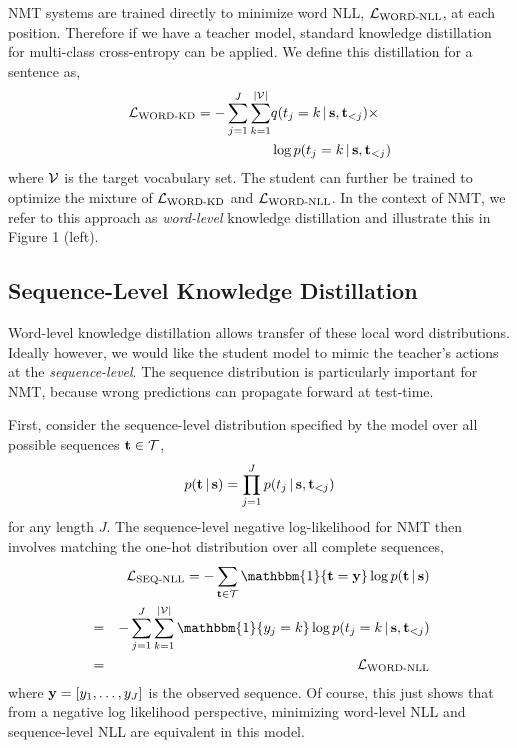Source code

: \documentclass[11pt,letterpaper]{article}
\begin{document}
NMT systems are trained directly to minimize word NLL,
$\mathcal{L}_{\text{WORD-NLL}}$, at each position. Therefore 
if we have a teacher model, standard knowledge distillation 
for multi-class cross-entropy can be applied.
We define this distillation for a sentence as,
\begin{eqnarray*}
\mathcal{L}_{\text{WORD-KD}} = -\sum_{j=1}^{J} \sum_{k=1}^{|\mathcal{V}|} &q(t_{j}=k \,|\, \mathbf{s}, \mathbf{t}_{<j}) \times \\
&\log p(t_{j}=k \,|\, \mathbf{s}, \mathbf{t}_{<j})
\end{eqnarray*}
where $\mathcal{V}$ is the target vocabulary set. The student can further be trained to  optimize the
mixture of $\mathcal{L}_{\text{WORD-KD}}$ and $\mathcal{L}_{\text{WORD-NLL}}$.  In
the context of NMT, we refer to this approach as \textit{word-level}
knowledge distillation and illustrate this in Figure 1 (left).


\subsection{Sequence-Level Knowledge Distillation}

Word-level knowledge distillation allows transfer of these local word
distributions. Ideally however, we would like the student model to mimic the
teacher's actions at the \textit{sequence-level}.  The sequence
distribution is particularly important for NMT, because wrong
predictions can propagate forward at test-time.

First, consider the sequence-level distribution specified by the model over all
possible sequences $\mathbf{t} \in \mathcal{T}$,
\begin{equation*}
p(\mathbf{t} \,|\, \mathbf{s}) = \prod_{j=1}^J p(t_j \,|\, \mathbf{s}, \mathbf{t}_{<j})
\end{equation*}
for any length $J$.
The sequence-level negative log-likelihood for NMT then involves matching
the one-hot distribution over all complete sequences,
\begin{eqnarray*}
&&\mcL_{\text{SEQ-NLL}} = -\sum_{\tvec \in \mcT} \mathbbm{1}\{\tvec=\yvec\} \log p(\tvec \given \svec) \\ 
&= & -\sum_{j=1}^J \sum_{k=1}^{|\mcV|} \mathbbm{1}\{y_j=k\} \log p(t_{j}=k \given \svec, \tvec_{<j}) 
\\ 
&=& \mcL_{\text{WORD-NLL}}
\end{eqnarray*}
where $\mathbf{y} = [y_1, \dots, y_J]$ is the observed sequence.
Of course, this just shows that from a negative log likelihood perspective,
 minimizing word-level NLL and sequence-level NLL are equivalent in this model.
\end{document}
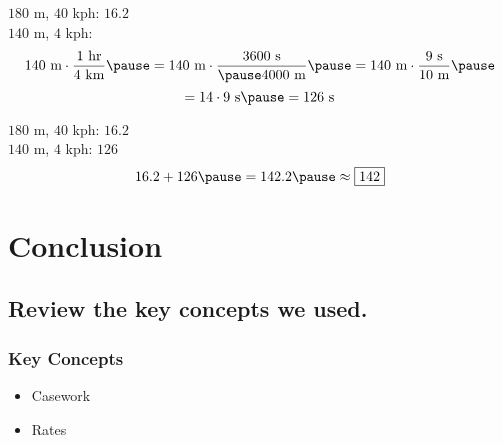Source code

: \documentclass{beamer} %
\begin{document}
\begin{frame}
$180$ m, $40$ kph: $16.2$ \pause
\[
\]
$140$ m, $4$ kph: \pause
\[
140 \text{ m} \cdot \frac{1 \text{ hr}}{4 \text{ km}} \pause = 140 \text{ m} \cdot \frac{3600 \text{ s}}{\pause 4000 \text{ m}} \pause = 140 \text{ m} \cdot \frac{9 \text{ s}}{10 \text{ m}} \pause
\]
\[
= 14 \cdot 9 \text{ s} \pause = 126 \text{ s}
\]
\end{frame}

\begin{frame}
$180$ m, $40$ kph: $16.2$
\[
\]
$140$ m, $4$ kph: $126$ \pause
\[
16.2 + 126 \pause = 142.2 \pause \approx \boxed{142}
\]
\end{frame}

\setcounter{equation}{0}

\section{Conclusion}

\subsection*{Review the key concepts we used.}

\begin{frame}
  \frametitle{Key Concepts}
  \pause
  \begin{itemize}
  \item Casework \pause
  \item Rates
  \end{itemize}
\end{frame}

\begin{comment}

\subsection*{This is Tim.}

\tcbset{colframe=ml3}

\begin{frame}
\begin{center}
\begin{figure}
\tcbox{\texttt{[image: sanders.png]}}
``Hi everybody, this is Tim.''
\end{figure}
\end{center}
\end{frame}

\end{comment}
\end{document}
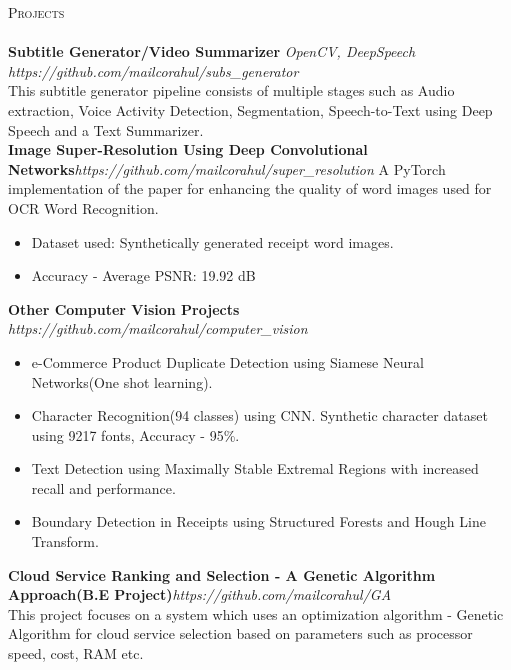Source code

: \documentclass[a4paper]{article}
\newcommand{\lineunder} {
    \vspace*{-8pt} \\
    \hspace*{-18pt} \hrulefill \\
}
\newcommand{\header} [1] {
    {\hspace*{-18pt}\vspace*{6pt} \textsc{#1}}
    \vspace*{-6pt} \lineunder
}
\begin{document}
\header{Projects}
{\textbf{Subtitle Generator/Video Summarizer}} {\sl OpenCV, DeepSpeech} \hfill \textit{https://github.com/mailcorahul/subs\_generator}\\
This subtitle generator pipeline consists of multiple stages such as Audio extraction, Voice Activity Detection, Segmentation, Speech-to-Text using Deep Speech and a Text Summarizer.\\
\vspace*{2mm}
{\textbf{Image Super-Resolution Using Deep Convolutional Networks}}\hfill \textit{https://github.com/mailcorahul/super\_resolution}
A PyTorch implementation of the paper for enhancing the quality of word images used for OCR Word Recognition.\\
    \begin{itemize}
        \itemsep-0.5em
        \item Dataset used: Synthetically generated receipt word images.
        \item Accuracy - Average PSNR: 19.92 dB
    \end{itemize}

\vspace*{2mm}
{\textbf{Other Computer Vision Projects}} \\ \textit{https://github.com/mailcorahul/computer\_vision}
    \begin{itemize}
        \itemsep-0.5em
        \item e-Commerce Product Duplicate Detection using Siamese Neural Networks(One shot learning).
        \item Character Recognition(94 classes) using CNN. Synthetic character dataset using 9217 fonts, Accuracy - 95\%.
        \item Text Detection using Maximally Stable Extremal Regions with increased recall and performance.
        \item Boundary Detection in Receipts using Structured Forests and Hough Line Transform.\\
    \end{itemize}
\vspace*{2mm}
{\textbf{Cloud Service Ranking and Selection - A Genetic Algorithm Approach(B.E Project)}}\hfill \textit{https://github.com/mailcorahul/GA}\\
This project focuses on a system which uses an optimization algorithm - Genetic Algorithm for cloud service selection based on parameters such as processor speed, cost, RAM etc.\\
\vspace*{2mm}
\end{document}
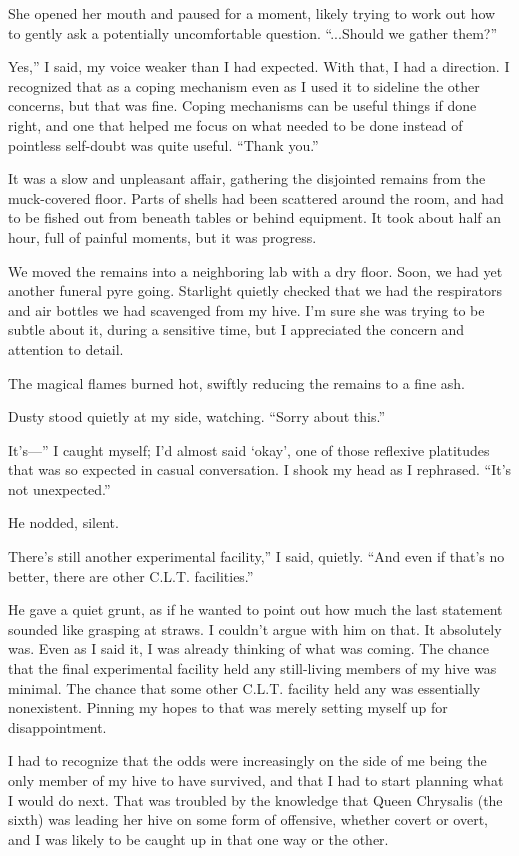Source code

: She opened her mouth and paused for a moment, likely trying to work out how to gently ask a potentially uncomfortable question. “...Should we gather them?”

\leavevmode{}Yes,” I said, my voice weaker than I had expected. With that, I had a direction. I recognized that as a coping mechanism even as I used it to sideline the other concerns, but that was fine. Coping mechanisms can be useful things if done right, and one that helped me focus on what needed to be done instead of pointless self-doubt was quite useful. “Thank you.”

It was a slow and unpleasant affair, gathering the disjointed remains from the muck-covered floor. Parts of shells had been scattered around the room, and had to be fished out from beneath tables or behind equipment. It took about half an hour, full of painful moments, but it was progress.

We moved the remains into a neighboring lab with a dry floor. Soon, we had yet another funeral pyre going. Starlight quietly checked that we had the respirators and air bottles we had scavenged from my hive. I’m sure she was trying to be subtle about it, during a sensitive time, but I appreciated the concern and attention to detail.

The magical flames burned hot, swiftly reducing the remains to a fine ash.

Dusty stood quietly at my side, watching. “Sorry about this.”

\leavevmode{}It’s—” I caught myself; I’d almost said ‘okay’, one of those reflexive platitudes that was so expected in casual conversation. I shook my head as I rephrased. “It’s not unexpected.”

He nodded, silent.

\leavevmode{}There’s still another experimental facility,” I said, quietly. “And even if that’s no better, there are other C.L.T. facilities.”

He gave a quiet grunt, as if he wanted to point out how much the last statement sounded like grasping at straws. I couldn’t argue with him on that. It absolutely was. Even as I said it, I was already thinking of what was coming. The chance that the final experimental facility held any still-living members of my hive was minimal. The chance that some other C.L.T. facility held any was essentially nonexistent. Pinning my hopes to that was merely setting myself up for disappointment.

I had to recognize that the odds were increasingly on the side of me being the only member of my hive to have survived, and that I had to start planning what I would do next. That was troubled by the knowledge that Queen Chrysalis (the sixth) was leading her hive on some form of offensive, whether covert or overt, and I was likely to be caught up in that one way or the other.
+++
### EXERCISE
Verbatim copy, pictures excluded: output the lines from the first line of the records above through the line containing "for any length $J$.".

### EXERCISE RESPONSE
Source code

: \documentclass[11pt,letterpaper]{article}
\begin{document}
NMT systems are trained directly to minimize word NLL,
$\mathcal{L}_{\text{WORD-NLL}}$, at each position. Therefore 
if we have a teacher model, standard knowledge distillation 
for multi-class cross-entropy can be applied.
We define this distillation for a sentence as,
\begin{eqnarray*}
\mathcal{L}_{\text{WORD-KD}} = -\sum_{j=1}^{J} \sum_{k=1}^{|\mathcal{V}|} &q(t_{j}=k \,|\, \mathbf{s}, \mathbf{t}_{<j}) \times \\
&\log p(t_{j}=k \,|\, \mathbf{s}, \mathbf{t}_{<j})
\end{eqnarray*}
where $\mathcal{V}$ is the target vocabulary set. The student can further be trained to  optimize the
mixture of $\mathcal{L}_{\text{WORD-KD}}$ and $\mathcal{L}_{\text{WORD-NLL}}$.  In
the context of NMT, we refer to this approach as \textit{word-level}
knowledge distillation and illustrate this in Figure 1 (left).


\subsection{Sequence-Level Knowledge Distillation}

Word-level knowledge distillation allows transfer of these local word
distributions. Ideally however, we would like the student model to mimic the
teacher's actions at the \textit{sequence-level}.  The sequence
distribution is particularly important for NMT, because wrong
predictions can propagate forward at test-time.

First, consider the sequence-level distribution specified by the model over all
possible sequences $\mathbf{t} \in \mathcal{T}$,
\begin{equation*}
p(\mathbf{t} \,|\, \mathbf{s}) = \prod_{j=1}^J p(t_j \,|\, \mathbf{s}, \mathbf{t}_{<j})
\end{equation*}
for any length $J$.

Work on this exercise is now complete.